Work request:
Using the records below, write out again exactly the lines that begin at the line containing "position the x-coordinate" and end at the line containing "not provided |", and no other lines.

Exercise data:
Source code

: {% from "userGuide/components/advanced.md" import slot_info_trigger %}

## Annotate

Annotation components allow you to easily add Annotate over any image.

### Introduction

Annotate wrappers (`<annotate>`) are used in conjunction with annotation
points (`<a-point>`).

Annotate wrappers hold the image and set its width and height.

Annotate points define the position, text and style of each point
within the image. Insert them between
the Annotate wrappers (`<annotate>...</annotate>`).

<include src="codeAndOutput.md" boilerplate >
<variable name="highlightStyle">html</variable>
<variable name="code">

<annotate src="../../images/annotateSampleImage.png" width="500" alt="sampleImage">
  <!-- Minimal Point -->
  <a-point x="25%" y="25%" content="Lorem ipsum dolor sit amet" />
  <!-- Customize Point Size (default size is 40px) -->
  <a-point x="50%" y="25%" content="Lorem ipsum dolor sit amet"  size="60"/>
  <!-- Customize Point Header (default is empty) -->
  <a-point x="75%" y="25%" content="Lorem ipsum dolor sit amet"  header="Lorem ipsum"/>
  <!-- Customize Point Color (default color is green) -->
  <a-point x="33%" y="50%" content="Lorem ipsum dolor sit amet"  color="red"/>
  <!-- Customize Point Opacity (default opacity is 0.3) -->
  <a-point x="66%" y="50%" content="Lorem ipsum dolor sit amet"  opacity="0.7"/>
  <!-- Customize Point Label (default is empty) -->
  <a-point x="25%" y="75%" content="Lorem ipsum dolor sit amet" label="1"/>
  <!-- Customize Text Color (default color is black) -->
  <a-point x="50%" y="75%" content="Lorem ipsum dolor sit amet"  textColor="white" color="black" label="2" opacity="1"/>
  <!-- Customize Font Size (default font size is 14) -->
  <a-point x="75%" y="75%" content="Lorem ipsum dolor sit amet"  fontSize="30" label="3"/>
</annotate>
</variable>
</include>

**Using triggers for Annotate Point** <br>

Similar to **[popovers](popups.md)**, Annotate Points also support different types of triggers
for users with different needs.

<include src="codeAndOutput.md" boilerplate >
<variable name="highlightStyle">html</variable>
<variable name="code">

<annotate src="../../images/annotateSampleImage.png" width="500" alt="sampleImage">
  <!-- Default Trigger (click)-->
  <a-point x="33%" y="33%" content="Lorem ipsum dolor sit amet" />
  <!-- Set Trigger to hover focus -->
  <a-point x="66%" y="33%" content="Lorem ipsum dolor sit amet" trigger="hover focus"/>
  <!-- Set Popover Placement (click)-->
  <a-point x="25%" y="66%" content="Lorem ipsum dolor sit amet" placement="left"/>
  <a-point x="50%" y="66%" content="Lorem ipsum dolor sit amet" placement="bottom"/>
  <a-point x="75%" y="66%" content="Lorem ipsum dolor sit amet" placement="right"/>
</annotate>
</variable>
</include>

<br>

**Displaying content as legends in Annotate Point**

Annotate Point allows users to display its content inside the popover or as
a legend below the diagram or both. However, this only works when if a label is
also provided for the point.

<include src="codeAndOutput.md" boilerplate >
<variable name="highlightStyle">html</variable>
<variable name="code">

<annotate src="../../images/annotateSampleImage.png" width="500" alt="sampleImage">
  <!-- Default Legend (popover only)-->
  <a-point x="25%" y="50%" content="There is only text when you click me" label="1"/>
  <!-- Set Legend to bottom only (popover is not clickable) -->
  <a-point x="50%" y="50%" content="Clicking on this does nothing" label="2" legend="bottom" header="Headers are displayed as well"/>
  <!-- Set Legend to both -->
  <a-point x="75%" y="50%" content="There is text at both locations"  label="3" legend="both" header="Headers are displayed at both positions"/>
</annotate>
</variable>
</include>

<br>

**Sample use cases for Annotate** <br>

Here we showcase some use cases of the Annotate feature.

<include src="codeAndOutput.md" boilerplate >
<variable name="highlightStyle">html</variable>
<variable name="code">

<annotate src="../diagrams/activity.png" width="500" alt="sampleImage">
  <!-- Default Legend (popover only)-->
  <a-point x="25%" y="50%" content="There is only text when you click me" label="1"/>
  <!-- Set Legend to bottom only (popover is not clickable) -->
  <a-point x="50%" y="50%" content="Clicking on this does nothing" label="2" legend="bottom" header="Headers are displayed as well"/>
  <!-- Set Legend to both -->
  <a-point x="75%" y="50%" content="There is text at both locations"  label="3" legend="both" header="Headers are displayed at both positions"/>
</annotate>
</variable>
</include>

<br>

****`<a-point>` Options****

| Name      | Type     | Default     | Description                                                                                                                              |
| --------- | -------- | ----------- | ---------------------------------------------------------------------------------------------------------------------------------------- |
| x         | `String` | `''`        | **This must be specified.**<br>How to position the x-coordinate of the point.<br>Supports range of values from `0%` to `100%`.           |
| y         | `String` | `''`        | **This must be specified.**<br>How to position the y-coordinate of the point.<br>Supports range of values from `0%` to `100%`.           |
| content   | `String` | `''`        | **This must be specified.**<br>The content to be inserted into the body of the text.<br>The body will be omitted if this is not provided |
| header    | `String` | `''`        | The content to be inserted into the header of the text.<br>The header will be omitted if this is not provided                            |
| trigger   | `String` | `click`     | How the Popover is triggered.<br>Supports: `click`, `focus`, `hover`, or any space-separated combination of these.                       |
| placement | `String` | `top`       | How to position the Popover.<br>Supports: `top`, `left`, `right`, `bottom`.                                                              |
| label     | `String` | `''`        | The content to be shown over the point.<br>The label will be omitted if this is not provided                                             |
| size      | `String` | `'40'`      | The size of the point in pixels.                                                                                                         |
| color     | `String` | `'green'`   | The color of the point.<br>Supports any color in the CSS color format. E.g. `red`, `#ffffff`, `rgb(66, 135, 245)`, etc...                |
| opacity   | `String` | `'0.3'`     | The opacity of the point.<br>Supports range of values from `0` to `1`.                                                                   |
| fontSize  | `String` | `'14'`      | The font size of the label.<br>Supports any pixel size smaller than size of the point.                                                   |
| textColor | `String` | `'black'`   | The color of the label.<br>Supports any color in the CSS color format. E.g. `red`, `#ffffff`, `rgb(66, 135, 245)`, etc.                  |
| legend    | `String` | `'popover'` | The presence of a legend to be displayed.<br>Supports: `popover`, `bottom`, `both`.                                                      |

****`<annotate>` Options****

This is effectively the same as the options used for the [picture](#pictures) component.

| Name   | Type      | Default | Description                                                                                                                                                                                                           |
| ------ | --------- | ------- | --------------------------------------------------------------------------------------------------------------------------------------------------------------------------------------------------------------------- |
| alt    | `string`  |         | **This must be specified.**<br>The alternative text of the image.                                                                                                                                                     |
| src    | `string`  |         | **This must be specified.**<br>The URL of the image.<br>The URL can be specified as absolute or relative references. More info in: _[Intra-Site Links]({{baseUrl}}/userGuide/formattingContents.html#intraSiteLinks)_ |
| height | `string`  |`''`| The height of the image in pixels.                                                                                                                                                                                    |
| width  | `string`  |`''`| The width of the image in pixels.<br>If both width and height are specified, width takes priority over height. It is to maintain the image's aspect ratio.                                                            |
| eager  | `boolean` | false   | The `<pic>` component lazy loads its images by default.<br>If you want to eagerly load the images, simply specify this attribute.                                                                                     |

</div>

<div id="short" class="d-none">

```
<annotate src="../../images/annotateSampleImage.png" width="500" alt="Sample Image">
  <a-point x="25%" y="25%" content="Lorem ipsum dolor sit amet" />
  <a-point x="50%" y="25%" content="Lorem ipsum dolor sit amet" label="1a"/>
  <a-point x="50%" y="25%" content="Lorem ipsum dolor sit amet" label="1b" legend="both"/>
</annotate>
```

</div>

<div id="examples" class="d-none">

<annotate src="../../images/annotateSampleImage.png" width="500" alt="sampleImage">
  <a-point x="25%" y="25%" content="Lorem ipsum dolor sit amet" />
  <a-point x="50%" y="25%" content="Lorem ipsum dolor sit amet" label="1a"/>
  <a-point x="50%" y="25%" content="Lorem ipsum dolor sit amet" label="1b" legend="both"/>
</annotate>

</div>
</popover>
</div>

Solution to this task:
| x         | `String` | `''`        | **This must be specified.**<br>How to position the x-coordinate of the point.<br>Supports range of values from `0%` to `100%`.           |
| y         | `String` | `''`        | **This must be specified.**<br>How to position the y-coordinate of the point.<br>Supports range of values from `0%` to `100%`.           |
| content   | `String` | `''`        | **This must be specified.**<br>The content to be inserted into the body of the text.<br>The body will be omitted if this is not provided |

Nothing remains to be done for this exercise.